Start of Data provided
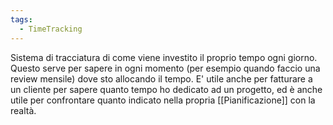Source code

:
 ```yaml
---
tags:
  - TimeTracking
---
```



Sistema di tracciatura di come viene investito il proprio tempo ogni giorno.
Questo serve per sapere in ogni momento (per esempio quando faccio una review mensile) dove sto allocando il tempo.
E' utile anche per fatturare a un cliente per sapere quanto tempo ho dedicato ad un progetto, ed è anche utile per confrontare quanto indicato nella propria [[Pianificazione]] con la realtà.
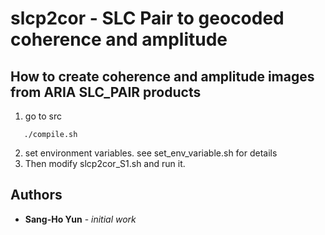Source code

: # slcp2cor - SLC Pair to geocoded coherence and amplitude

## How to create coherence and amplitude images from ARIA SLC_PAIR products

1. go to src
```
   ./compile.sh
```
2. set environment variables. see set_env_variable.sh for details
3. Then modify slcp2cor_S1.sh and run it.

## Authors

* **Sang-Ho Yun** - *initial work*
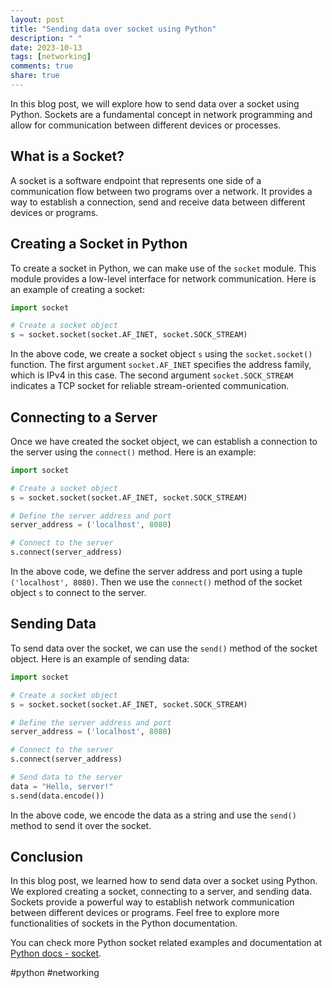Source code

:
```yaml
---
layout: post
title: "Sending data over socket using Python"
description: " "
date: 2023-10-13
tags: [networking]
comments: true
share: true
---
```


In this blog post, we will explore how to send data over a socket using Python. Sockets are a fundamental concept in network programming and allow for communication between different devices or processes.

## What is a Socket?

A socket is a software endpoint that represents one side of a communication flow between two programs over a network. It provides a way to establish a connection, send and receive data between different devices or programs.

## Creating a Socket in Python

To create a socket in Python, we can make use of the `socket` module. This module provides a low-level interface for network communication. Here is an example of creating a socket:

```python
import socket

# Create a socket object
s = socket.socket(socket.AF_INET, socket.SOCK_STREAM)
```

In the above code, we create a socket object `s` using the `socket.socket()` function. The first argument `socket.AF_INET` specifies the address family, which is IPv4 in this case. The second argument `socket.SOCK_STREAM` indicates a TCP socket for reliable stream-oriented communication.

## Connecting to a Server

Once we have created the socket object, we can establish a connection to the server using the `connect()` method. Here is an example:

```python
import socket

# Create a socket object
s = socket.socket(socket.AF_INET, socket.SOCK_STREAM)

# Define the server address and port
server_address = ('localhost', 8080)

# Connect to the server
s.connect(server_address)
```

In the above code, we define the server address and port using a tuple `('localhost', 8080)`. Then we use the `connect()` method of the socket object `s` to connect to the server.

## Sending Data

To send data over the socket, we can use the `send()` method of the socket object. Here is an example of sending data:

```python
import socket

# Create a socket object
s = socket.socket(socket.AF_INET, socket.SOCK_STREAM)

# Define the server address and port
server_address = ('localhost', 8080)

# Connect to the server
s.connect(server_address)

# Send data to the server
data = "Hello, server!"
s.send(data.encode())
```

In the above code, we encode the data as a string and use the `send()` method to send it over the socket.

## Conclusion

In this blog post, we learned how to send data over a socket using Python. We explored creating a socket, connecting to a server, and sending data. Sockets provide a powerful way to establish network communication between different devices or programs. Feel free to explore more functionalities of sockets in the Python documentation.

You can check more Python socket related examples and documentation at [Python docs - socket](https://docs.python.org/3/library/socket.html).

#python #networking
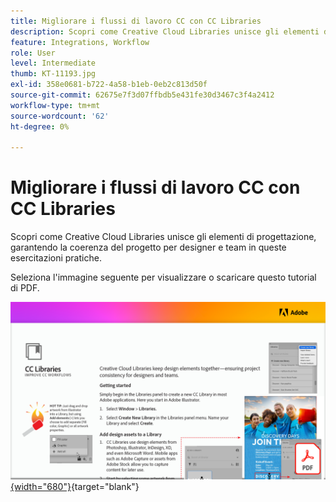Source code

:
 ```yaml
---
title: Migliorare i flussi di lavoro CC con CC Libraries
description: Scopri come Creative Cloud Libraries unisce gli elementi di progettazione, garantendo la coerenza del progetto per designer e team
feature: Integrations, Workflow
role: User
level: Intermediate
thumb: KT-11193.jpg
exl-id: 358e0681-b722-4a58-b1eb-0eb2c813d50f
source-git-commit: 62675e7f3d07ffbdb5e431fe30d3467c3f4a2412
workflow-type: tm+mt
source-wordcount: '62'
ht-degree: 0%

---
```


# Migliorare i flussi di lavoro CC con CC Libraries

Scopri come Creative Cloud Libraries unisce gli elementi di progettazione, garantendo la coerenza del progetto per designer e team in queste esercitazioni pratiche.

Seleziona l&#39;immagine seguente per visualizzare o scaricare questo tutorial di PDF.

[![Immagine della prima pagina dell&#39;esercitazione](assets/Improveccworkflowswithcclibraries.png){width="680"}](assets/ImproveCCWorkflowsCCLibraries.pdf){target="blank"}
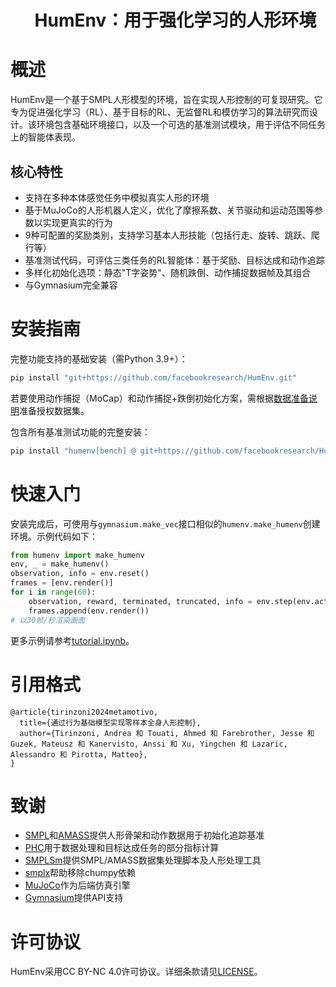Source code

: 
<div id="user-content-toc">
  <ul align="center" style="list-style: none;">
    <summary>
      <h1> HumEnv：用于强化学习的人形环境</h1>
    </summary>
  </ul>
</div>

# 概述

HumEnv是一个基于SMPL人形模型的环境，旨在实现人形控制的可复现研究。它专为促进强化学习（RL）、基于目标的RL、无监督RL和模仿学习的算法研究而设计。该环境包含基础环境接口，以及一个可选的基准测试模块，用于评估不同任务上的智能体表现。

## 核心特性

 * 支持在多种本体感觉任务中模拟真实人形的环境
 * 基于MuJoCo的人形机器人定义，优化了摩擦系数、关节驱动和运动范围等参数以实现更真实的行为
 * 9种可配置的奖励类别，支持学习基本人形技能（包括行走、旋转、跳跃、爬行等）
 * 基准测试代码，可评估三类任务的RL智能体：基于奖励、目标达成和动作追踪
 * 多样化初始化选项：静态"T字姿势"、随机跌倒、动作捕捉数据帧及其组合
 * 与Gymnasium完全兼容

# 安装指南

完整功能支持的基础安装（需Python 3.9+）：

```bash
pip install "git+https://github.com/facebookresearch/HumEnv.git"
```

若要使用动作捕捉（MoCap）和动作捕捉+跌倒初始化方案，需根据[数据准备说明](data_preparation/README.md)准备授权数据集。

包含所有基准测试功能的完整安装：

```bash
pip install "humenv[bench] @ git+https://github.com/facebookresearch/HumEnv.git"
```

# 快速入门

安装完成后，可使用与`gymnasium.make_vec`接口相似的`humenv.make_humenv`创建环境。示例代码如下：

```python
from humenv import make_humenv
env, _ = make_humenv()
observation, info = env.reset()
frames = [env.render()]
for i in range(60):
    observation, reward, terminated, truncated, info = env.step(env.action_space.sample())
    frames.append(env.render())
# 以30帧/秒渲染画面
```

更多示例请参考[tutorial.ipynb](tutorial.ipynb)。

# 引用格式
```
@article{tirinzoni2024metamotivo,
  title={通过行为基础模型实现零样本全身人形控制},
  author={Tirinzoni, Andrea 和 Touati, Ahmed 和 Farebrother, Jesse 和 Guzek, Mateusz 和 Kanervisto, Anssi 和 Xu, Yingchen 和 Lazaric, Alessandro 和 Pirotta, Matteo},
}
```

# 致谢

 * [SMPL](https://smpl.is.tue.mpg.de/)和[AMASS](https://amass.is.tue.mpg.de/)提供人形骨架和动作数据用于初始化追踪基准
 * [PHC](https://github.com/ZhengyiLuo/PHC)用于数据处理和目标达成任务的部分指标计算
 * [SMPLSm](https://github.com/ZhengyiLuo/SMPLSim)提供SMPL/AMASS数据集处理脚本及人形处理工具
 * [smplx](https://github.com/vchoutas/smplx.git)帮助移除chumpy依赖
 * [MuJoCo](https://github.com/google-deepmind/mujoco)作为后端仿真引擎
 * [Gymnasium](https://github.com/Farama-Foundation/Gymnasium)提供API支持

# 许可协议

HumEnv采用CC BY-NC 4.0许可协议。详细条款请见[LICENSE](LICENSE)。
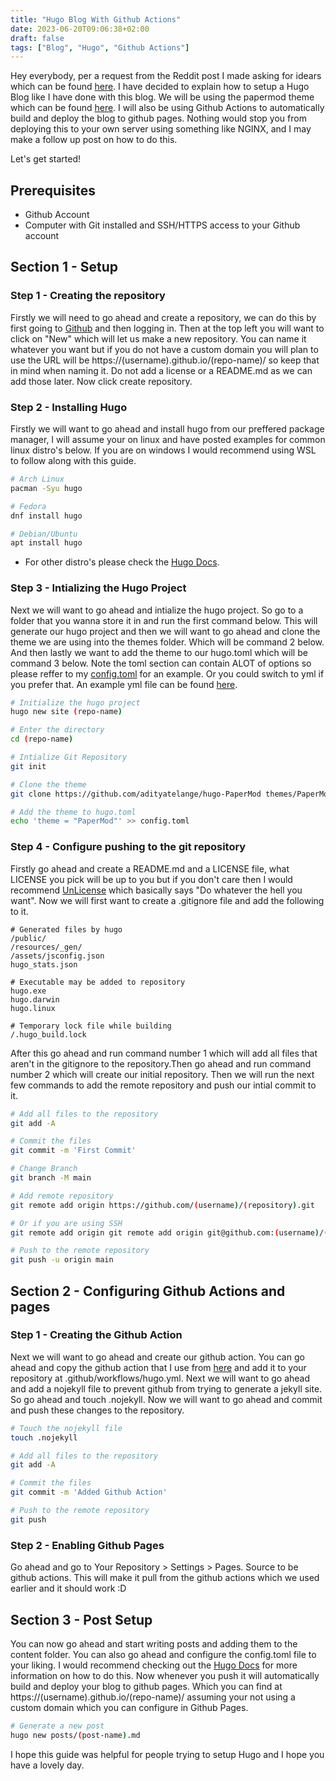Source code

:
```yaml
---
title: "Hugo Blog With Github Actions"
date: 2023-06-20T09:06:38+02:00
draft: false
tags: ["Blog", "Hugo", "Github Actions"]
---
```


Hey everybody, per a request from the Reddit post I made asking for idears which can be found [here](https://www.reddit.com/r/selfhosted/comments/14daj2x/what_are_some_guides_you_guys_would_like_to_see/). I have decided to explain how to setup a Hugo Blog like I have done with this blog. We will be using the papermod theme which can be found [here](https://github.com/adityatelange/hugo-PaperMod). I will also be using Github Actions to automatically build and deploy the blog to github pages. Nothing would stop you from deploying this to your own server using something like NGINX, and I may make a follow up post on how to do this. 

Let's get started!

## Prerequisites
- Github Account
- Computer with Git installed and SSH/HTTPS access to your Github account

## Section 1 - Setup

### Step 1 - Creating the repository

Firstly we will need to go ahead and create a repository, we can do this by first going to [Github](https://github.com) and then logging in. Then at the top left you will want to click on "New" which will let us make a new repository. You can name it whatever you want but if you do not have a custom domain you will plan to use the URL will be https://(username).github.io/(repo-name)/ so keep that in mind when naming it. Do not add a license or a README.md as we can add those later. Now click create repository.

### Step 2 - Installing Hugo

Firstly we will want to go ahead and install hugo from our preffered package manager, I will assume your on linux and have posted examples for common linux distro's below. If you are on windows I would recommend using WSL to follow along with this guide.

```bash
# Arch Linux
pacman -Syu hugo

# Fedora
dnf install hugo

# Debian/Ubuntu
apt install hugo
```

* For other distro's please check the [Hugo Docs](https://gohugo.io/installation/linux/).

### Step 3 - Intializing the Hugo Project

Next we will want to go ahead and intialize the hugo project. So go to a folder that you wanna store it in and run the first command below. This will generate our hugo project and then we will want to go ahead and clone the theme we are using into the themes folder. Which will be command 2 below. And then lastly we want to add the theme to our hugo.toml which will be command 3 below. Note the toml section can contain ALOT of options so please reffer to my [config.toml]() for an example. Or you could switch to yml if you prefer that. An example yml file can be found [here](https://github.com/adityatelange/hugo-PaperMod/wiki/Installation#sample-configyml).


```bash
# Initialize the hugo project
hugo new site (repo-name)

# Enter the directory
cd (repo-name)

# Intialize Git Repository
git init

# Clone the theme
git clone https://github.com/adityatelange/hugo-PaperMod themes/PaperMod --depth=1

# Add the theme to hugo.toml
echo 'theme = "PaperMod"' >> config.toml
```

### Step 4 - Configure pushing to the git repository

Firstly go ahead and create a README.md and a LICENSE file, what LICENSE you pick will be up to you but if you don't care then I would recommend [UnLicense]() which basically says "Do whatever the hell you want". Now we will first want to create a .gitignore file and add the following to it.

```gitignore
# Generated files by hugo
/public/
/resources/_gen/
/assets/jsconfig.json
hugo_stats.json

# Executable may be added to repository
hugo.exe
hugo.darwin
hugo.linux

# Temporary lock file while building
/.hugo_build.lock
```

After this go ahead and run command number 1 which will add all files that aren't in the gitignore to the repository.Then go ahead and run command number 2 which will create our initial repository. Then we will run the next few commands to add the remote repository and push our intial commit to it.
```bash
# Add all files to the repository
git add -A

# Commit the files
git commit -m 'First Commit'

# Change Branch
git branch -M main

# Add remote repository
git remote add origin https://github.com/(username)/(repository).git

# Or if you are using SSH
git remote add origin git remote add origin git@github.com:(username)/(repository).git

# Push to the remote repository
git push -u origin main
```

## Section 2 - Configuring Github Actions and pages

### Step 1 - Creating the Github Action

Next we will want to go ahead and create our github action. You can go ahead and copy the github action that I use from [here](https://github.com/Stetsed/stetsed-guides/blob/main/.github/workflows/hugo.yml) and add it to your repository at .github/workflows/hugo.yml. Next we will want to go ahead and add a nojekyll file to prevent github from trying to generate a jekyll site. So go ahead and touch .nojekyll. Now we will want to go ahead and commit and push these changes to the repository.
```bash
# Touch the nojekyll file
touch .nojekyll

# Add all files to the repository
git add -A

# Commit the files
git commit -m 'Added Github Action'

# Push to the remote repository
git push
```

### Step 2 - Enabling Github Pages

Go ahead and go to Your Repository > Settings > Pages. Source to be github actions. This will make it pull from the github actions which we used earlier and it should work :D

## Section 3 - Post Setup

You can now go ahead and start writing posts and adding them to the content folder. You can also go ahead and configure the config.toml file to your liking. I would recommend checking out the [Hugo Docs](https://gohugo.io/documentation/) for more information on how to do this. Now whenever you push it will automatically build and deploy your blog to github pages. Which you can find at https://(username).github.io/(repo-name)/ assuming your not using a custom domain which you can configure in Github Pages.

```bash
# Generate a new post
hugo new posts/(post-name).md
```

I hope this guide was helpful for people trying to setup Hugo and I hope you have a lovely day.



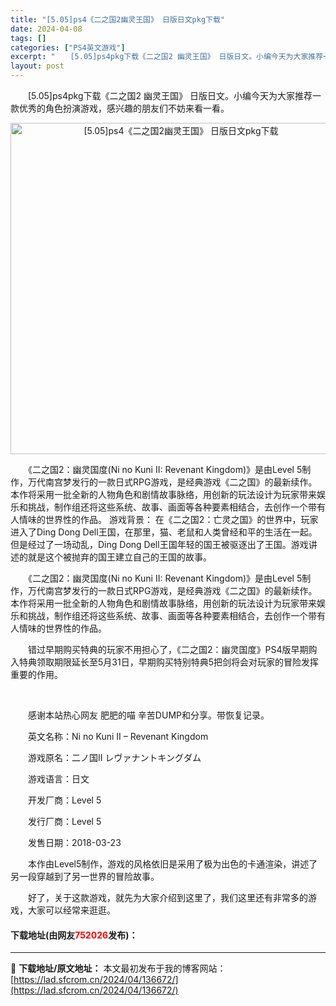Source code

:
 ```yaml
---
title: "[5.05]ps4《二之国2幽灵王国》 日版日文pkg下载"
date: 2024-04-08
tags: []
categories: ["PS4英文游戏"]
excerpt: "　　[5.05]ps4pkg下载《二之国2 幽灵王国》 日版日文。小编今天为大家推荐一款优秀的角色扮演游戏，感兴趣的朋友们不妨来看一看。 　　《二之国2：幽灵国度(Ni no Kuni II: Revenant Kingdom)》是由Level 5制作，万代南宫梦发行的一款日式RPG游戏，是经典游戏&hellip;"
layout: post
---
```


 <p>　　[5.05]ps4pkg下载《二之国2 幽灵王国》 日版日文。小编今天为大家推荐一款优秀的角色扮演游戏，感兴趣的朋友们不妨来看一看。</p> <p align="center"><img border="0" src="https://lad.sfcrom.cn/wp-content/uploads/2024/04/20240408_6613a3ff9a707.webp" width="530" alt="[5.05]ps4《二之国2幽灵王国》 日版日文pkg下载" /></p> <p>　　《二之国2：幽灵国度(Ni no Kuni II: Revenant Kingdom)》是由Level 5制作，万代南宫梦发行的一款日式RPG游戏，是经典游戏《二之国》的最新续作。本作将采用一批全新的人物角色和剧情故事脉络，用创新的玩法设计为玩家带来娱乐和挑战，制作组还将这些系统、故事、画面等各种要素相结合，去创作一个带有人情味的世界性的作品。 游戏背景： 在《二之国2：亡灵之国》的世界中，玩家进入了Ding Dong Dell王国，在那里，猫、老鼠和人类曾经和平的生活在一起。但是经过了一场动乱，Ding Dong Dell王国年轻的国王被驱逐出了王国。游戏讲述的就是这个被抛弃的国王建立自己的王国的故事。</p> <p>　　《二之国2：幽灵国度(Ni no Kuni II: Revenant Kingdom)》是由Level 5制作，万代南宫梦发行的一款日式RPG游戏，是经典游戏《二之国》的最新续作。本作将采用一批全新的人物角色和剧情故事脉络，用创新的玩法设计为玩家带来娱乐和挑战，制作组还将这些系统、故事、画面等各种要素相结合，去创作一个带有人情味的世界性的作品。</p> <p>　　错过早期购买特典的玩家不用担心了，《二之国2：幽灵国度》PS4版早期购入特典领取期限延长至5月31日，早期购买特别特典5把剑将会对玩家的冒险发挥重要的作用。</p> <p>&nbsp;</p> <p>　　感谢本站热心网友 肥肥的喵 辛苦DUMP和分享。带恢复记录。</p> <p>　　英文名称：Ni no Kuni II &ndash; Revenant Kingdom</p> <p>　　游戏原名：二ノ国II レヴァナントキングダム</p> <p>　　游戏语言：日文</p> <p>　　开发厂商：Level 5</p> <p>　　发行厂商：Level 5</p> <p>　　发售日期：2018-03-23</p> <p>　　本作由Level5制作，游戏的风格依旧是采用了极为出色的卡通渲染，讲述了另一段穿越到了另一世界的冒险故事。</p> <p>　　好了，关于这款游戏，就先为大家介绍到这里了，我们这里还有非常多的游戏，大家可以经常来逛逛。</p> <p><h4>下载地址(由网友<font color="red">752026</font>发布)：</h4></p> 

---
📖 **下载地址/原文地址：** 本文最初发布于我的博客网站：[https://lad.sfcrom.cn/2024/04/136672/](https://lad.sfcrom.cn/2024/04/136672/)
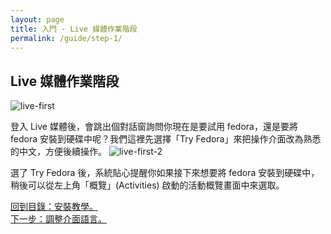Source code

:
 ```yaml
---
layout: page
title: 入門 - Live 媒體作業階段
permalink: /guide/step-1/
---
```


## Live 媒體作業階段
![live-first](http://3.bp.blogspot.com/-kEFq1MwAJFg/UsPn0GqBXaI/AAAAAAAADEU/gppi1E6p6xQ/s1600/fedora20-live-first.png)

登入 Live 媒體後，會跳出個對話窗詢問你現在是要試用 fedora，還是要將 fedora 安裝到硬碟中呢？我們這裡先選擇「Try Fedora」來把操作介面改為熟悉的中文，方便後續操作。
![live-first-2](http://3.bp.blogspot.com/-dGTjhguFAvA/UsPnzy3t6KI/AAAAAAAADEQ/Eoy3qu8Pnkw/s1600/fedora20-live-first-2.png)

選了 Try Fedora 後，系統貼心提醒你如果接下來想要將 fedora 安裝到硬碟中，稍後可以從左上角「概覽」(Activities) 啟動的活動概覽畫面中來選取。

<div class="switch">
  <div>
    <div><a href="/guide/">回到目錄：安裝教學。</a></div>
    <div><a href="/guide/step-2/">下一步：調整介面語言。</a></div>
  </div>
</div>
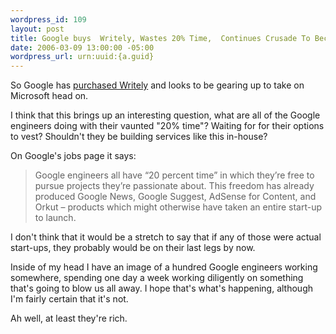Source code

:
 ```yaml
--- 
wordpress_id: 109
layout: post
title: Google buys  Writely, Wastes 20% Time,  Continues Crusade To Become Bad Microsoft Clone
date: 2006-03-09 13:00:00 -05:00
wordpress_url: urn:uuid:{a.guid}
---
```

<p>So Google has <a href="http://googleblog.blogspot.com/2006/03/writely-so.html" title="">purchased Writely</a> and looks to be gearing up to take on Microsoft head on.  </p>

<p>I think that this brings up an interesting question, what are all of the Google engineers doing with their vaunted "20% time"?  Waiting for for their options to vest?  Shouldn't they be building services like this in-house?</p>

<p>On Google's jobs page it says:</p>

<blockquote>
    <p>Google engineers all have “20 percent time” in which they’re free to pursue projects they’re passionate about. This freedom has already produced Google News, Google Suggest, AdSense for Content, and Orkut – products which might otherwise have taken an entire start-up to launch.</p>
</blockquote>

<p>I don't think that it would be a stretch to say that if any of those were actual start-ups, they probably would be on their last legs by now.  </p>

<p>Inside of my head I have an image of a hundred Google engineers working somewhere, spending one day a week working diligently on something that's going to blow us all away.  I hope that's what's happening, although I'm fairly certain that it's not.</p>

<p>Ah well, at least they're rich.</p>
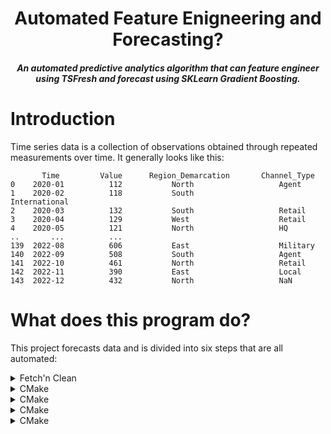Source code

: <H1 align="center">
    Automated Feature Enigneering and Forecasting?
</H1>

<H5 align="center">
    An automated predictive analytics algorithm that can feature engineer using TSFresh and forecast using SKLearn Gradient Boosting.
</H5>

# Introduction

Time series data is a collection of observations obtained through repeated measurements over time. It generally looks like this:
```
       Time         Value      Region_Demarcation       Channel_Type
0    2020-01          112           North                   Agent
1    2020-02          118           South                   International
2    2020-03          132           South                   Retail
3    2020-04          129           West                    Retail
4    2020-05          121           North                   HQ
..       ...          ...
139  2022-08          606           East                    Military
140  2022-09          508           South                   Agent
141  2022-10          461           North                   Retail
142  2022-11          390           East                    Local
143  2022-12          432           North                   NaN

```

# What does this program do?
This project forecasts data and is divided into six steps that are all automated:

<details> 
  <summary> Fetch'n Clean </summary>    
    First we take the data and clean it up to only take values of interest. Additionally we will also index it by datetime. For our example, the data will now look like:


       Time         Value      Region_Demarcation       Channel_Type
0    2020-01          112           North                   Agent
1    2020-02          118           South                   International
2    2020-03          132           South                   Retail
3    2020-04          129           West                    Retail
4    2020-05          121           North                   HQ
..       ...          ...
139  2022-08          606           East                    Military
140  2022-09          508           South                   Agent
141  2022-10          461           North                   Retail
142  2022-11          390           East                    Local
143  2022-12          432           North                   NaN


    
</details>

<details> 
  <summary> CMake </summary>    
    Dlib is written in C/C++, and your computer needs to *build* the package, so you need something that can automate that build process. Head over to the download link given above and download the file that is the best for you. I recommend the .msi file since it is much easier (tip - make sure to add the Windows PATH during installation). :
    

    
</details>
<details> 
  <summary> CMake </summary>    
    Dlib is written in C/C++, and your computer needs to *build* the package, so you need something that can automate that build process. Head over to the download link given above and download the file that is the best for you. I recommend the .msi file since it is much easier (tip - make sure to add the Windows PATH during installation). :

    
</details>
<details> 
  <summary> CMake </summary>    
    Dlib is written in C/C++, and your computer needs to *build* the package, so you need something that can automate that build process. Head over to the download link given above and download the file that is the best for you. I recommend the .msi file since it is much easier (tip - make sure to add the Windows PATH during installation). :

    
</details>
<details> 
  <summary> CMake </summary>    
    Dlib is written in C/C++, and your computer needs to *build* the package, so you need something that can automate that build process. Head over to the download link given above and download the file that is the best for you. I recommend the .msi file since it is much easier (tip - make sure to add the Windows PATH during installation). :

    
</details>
End of Data provided
To do: When a line in the material includes the word "automatically", copy it out.

Reply to the task:
Hey everybody, per a request from the Reddit post I made asking for idears which can be found [here](https://www.reddit.com/r/selfhosted/comments/14daj2x/what_are_some_guides_you_guys_would_like_to_see/). I have decided to explain how to setup a Hugo Blog like I have done with this blog. We will be using the papermod theme which can be found [here](https://github.com/adityatelange/hugo-PaperMod). I will also be using Github Actions to automatically build and deploy the blog to github pages. Nothing would stop you from deploying this to your own server using something like NGINX, and I may make a follow up post on how to do this. 
You can now go ahead and start writing posts and adding them to the content folder. You can also go ahead and configure the config.toml file to your liking. I would recommend checking out the [Hugo Docs](https://gohugo.io/documentation/) for more information on how to do this. Now whenever you push it will automatically build and deploy your blog to github pages. Which you can find at https://(username).github.io/(repo-name)/ assuming your not using a custom domain which you can configure in Github Pages.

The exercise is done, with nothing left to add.